I had my own parents convinced that I was a well-adjusted, popular teen that had a lot of friends and enjoyed life. When the reality was, at 18 I was seconds away from ending my existence.  I wanted nothing more to do with this uneventful, miserable life. I was lonely and spent the majority of my time alone, pretending to be someone else. At the time, I thought nothing of it; I would always play pretend during my childhood. However, now I was a teenager and I still would play these games. Looking back, I feel a little pathetic, but the reality was I just wanted to be someone people loved and looked up to. As an adult reflecting on this, I don’t think I was ever not accepted; I think I just wanted more out of life and didn’t have the confidence to stand up and reach for it.  I think as an adult, I still fight the same battle. I never published my book, after 18 years because of what people might think.  I tell myself all of the time that it doesn’t matter, but unfortunately it can be paralyzing. I feel like I’m missing out on so much more because of this prison I locked myself in. Now, it’s time to break free.

Taking Action to Make a Change

I’ve been avoiding my blog for months, but I think about it often. I felt that I had nothing interesting to say, that my words didn’t make a difference whether they were written or not. What difference does it make? Pretty depressing, right? But the thing is, I’m not depressed. I have my funks, sure, but don’t we all at some time or another. I’ve experienced depression and this isn’t it.

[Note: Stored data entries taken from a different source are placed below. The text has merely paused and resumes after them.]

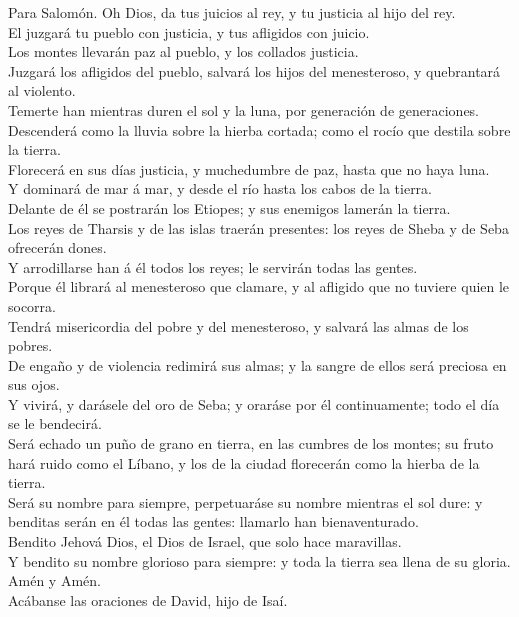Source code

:  Para Salomón. Oh Dios, da tus juicios al rey, y tu
justicia al hijo del rey.\\
 El juzgará tu pueblo con justicia, y tus afligidos con
juicio.\\
 Los montes llevarán paz al pueblo, y los collados
justicia.\\
 Juzgará los afligidos del pueblo, salvará los hijos del
menesteroso, y quebrantará al violento.\\
 Temerte han mientras duren el sol y la luna, por
generación de generaciones.\\
 Descenderá como la lluvia sobre la hierba cortada; como
el rocío que destila sobre la tierra.\\
 Florecerá en sus días justicia, y muchedumbre de paz,
hasta que no haya luna.\\
 Y dominará de mar á mar, y desde el río hasta los cabos
de la tierra.\\
 Delante de él se postrarán los Etiopes; y sus enemigos
lamerán la tierra.\\
 Los reyes de Tharsis y de las islas traerán presentes:
los reyes de Sheba y de Seba ofrecerán dones.\\
 Y arrodillarse han á él todos los reyes; le servirán
todas las gentes.\\
 Porque él librará al menesteroso que clamare, y al
afligido que no tuviere quien le socorra.\\
 Tendrá misericordia del pobre y del menesteroso, y
salvará las almas de los pobres.\\
 De engaño y de violencia redimirá sus almas; y la sangre
de ellos será preciosa en sus ojos.\\
 Y vivirá, y darásele del oro de Seba; y oraráse por él
continuamente; todo el día se le bendecirá.\\
 Será echado un puño de grano en tierra, en las cumbres
de los montes; su fruto hará ruido como el Líbano, y los de la ciudad
florecerán como la hierba de la tierra.\\
 Será su nombre para siempre, perpetuaráse su nombre
mientras el sol dure: y benditas serán en él todas las gentes: llamarlo
han bienaventurado.\\
 Bendito Jehová Dios, el Dios de Israel, que solo hace
maravillas.\\
 Y bendito su nombre glorioso para siempre: y toda la
tierra sea llena de su gloria. Amén y Amén.\\
 Acábanse las oraciones de David, hijo de Isaí.


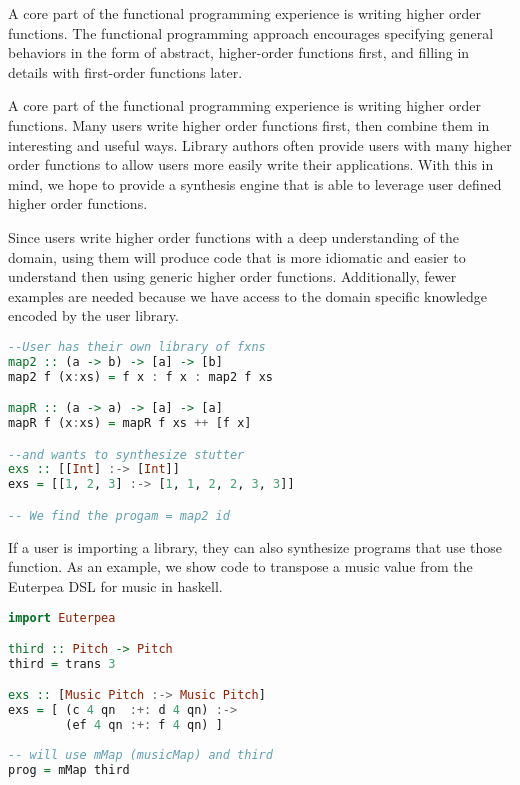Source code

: A core part of the functional programming experience is writing higher order functions. The functional programming approach encourages specifying general behaviors in the form of abstract, higher-order functions first, and filling in details with first-order functions later.

A core part of the functional programming experience is writing higher order functions. Many users write higher order functions first, then combine them in interesting and useful ways. Library authors often provide users with many higher order functions to allow users more easily write their applications. With this in mind, we hope to provide a synthesis engine that is able to leverage user defined higher order functions.

Since users write higher order functions with a deep understanding of the domain, using them will produce code that is more idiomatic and easier to understand then using generic higher order functions. Additionally, fewer examples are needed because we have access to the domain specific knowledge encoded by the user library.

\begin{lstlisting}[language=haskell]
--User has their own library of fxns
map2 :: (a -> b) -> [a] -> [b]
map2 f (x:xs) = f x : f x : map2 f xs

mapR :: (a -> a) -> [a] -> [a]
mapR f (x:xs) = mapR f xs ++ [f x]

--and wants to synthesize stutter
exs :: [[Int] :-> [Int]]
exs = [[1, 2, 3] :-> [1, 1, 2, 2, 3, 3]]

-- We find the progam = map2 id
\end{lstlisting}


If a user is importing a library, they can also synthesize programs that use those function. As an example, we show code to transpose a music value from the Euterpea DSL for music in haskell.

\begin{lstlisting}[language=haskell]
import Euterpea

third :: Pitch -> Pitch
third = trans 3

exs :: [Music Pitch :-> Music Pitch]
exs = [ (c 4 qn  :+: d 4 qn) :->
        (ef 4 qn :+: f 4 qn) ]
        
-- will use mMap (musicMap) and third
prog = mMap third
\end{lstlisting}
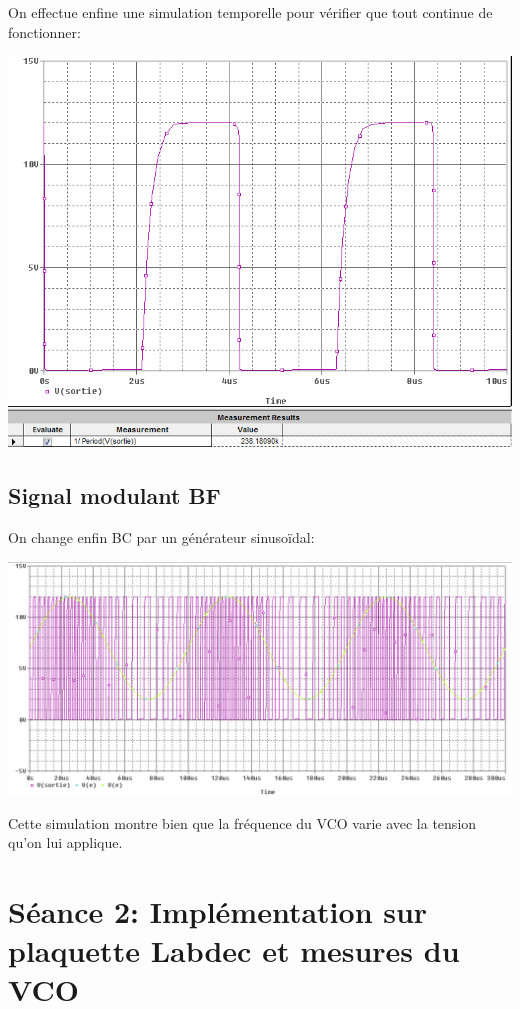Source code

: On effectue enfine une simulation temporelle pour vérifier que tout continue de fonctionner:

\includegraphics[width=\linewidth]{../img/simu_temporelle_bloc_hierarchique.png}

\subsection{Signal modulant BF}

On change enfin BC par un générateur sinusoïdal:

\includegraphics[width=\linewidth]{../img/variation_freq_sinus_en_entree.png}

Cette simulation montre bien que la fréquence du VCO varie avec la tension qu’on lui applique.

\section{Séance 2: Implémentation sur plaquette Labdec et mesures du VCO}
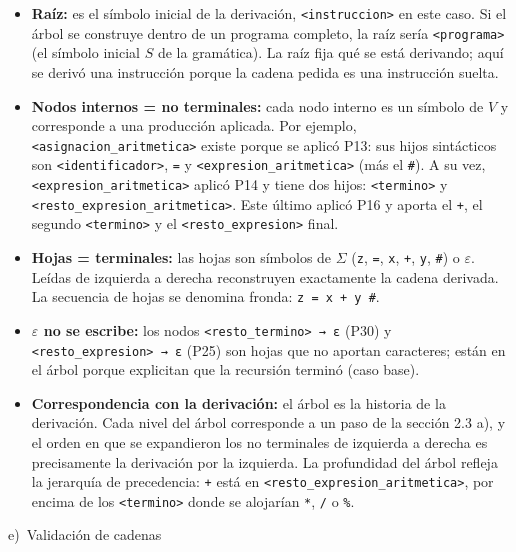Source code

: \documentclass[11pt,letterpaper]{article}
\newcommand{\letra}[2]{\par\medskip\noindent #1)~#2\par\smallskip}
\begin{document}
\begin{itemize}
  \item \textbf{Raíz:} es el símbolo inicial de la derivación, \lstinline|<instruccion>| en este caso. Si el
        árbol se construye dentro de un programa completo, la raíz sería \lstinline|<programa>| (el símbolo
        inicial $S$ de la gramática). La raíz fija qué se está derivando; aquí se derivó una instrucción
        porque la cadena pedida es una instrucción suelta.
  \item \textbf{Nodos internos = no terminales:} cada nodo interno es un símbolo de $V$ y corresponde a una
        producción aplicada. Por ejemplo, \lstinline|<asignacion_aritmetica>| existe porque se aplicó P13: sus
        hijos sintácticos son \lstinline|<identificador>|, \lstinline|=| y
        \lstinline|<expresion_aritmetica>| (más el \lstinline|#|). A su vez,
        \lstinline|<expresion_aritmetica>| aplicó P14 y tiene dos hijos: \lstinline|<termino>| y
        \lstinline|<resto_expresion_aritmetica>|. Este último aplicó P16 y aporta el \lstinline|+|, el segundo
        \lstinline|<termino>| y el \lstinline|<resto_expresion>| final.
  \item \textbf{Hojas = terminales:} las hojas son símbolos de $\Sigma$ (\lstinline|z|, \lstinline|=|,
        \lstinline|x|, \lstinline|+|, \lstinline|y|, \lstinline|#|) o $\varepsilon$. Leídas de izquierda a
        derecha reconstruyen exactamente la cadena derivada. La secuencia de hojas se denomina fronda:
        \lstinline|z = x + y #|.
  \item \textbf{$\varepsilon$ no se escribe:} los nodos \lstinline|<resto_termino> → ε| (P30) y
        \lstinline|<resto_expresion> → ε| (P25) son hojas que no aportan caracteres; están en el árbol porque
        explicitan que la recursión terminó (caso base).
  \item \textbf{Correspondencia con la derivación:} el árbol es la historia de la derivación. Cada nivel del
        árbol corresponde a un paso de la sección 2.3 a), y el orden en que se expandieron los no terminales
        de izquierda a derecha es precisamente la derivación por la izquierda. La profundidad del árbol refleja
        la jerarquía de precedencia: \lstinline|+| está en \lstinline|<resto_expresion_aritmetica>|, por encima
        de los \lstinline|<termino>| donde se alojarían \lstinline|*|, \lstinline|/| o \lstinline|%|.
\end{itemize}

\letra{e}{Validación de cadenas}
\end{document}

As I continued to work through my anxiety issues (which has been really great lately), and help my daughter with hers, I uncovered deeper feelings that I thought I had overcome years ago. However, the more I gave this my attention, the more I realized this is a serious problem. The old habits were resurfacing with vengeance, and I didn’t seem to have a handle on them like I thought. I started to be concerned that my thought patterns and behavior would have a great impact on my children. I didn’t want them negatively influenced by my bad habits.

So I think I’ve decided to start a memoir here, as I search inside myself to uncover why I think the way I do and how I can overcome it. I suppose it doesn’t matter who, if anyone, listens. My writing isn’t about anyone else, but my own expressions. I need to start being the one that is important to me, not looking for acceptance anywhere else. Besides, if I can’t accept myself, who else will?

So I invite those that are interested, along with me on this journey; and those that are not interested….that’s okay too.